Gilmore Report 1 – Advisory Panel to Assess Domestic Response Capabilities for Terrorism Involving Weapons of Mass Destruction
The possibility that terrorists will use “weapons of mass destruction (WMD)”6 in this country to kill and injure Americans, including those responsible for protecting and saving lives, presents a genuine threat to the United States. As we stand on the threshold of the twenty-first century, the stark reality is that the face and character of terrorism are changing and that previous beliefs about the restraint on terrorist use of chemical, biological, radiological, and nuclear (CBRN) devices may be disappearing.
Beyond the potential loss of life and the infliction of wanton casualties, and the structural or environmental damage that might result from such an attack, our civil liberties, our economy, and indeed our democratic ideals could also be threatened. The challenge for the United States is first to deter and, failing that, to be able to
detect and interdict terrorists before they strike. Should an attack occur, we must be confident that local, state, and Federal authorities are well prepared to respond and to address the consequences of the entire spectrum of violent acts.

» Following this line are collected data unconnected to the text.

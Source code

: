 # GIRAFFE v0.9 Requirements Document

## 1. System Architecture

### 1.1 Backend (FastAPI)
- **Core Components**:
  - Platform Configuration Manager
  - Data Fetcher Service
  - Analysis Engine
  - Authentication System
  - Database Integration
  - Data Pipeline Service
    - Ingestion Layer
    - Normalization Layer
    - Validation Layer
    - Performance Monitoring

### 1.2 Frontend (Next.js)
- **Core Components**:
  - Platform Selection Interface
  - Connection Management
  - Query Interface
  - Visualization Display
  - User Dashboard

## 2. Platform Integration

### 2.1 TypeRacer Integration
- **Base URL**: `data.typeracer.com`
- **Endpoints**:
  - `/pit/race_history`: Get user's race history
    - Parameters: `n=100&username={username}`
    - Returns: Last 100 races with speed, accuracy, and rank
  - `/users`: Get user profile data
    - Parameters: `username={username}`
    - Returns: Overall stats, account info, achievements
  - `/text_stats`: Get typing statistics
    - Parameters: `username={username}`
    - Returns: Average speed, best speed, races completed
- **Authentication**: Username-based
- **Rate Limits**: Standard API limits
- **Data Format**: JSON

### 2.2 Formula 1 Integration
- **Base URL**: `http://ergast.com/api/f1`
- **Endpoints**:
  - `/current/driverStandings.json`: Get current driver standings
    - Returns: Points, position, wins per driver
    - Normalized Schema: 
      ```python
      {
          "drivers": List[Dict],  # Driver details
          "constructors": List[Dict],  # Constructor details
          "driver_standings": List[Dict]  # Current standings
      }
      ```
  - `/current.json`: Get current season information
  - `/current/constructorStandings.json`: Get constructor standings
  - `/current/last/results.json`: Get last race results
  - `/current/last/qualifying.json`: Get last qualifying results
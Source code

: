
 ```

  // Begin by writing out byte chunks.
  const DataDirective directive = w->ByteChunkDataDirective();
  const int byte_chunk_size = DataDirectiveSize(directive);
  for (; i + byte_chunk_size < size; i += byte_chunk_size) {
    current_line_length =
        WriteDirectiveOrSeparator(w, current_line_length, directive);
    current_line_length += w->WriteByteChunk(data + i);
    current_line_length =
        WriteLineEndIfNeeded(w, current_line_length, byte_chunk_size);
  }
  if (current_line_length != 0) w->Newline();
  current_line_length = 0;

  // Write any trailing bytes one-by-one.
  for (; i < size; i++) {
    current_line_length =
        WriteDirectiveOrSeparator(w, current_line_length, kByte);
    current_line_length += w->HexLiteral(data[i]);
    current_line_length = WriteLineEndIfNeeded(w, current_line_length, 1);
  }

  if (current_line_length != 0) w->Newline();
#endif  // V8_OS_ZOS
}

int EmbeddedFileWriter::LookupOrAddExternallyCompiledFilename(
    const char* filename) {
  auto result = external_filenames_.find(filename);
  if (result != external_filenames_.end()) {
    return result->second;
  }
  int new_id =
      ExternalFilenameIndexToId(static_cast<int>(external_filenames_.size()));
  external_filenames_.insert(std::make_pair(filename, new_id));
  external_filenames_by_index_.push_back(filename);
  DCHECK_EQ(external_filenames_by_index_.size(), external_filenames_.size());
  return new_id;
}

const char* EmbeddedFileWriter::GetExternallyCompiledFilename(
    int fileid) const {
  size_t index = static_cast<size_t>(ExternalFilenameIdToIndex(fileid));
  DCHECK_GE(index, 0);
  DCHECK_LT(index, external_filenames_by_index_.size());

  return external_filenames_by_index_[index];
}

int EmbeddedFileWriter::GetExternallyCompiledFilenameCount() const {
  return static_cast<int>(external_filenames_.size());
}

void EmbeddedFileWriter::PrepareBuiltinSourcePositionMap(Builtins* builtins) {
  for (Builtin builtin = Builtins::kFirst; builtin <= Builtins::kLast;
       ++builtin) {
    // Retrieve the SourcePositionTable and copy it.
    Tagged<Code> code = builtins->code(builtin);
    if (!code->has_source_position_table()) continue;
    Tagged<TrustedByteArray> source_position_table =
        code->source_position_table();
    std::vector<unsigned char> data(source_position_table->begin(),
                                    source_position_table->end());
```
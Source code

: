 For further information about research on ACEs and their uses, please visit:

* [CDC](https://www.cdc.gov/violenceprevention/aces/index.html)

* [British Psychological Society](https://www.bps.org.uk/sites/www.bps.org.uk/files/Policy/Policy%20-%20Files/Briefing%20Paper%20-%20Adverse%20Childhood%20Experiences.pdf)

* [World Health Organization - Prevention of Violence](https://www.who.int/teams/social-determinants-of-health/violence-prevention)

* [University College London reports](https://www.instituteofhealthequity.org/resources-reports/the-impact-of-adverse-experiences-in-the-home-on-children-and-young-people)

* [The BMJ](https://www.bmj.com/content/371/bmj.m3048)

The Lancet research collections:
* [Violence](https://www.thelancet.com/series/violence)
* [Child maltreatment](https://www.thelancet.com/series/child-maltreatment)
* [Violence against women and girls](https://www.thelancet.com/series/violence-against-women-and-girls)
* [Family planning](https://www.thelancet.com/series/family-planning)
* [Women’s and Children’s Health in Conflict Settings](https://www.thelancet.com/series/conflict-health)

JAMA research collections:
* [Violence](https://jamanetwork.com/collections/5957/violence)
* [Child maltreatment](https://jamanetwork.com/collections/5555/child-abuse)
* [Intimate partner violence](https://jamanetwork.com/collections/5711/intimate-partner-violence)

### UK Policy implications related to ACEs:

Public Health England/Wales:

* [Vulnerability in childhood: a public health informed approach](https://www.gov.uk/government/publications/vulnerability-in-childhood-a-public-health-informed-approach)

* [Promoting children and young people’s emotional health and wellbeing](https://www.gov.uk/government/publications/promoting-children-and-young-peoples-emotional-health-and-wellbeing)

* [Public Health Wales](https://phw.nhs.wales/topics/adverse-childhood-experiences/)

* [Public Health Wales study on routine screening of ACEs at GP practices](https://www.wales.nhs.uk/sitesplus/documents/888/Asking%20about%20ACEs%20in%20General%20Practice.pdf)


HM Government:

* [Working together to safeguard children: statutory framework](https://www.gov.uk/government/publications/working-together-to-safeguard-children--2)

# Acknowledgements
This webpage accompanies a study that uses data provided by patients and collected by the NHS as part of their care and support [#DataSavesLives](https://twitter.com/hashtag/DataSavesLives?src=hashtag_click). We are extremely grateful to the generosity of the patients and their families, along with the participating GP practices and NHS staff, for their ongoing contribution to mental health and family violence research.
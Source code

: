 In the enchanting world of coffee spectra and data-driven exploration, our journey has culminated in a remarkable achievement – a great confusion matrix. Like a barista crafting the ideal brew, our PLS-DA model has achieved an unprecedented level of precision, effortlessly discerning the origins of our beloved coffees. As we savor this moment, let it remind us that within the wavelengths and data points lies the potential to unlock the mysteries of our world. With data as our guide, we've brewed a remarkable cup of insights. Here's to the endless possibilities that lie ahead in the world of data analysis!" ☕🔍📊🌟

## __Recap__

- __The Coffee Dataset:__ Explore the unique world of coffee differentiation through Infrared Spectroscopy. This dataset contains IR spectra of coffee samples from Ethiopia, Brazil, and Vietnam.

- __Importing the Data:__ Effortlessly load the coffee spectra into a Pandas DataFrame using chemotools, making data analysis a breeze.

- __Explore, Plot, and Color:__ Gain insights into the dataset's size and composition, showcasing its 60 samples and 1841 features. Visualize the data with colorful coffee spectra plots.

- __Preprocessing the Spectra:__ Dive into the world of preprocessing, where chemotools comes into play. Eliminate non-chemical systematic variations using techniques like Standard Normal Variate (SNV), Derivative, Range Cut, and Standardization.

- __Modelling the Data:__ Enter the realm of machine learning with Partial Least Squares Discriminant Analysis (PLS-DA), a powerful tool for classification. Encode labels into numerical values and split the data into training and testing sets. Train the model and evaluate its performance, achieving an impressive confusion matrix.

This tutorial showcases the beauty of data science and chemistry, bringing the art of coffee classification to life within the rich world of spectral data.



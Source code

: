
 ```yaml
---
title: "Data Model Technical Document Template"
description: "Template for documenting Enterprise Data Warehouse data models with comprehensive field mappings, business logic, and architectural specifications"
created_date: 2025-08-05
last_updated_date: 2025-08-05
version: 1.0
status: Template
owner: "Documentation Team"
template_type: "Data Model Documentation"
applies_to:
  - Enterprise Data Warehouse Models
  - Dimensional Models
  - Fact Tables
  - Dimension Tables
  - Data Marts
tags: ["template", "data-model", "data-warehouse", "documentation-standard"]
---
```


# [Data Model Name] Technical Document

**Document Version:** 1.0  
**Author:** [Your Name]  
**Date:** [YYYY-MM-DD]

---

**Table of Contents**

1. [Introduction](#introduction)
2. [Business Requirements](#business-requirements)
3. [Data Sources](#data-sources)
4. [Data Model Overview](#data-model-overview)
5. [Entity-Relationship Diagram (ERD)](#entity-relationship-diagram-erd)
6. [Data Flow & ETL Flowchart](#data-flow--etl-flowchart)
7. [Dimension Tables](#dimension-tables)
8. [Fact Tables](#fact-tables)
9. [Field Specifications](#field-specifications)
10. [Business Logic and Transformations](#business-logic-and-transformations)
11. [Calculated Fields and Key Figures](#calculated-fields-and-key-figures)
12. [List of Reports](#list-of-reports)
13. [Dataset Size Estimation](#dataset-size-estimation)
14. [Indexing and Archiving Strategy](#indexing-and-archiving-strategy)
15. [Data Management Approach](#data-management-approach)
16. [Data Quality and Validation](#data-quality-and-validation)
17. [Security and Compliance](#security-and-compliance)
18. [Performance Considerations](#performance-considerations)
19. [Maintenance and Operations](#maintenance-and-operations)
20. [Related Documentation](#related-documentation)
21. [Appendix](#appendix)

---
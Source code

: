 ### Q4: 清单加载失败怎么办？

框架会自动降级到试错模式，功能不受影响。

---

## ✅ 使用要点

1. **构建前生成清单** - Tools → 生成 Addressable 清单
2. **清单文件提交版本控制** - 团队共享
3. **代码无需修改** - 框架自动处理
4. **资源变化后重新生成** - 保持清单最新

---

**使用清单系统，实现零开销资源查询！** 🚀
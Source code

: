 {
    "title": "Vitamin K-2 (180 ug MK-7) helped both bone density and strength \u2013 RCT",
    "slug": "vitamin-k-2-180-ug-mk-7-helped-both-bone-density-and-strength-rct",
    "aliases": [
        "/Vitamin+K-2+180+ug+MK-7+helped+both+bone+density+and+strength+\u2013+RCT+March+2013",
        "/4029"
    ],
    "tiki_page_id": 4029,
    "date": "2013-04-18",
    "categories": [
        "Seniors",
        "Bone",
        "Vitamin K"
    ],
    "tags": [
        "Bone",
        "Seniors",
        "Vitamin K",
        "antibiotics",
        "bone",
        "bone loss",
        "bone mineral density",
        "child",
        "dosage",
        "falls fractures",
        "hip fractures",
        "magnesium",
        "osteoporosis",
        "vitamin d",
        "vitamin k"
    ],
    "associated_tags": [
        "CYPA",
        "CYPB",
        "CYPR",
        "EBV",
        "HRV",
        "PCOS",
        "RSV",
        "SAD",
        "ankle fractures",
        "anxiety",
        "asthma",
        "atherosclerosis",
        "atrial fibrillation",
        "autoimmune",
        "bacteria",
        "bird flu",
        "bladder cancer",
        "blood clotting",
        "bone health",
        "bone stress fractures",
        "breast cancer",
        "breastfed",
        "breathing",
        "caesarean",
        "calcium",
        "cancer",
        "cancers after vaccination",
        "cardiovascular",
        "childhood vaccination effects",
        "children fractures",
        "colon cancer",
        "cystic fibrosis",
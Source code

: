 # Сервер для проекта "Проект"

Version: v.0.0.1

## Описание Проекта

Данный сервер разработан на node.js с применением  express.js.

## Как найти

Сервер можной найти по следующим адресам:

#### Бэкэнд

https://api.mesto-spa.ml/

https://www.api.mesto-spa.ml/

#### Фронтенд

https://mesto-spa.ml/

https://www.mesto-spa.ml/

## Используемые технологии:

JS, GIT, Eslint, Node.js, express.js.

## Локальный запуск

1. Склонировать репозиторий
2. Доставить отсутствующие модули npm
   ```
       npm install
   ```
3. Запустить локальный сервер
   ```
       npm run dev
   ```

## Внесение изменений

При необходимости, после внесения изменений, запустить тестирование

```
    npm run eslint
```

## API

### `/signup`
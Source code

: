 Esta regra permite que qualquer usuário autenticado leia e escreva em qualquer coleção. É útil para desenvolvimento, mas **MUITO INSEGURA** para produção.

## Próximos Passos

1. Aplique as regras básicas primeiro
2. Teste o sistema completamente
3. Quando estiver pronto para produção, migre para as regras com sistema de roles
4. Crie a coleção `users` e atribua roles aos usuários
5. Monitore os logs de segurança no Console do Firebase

In recent years, efforts have clearly been focused on more preparations for such attacks. The bombings of the World Trade Center in New York and Alfred P. Murrah Federal Building in Oklahoma City, coupled with the 1995 sarin nerve gas attack in Tokyo and the U.S. embassy bombings this past summer, have heightened American concern and have already prompted an array of responses across all levels of government. At the same time, the country’s seeming inability to develop and implement a clear, comprehensive, and truly integrated national domestic preparedness strategy means that we may still remain fundamentally incapable of responding effectively to a serious terrorist attack.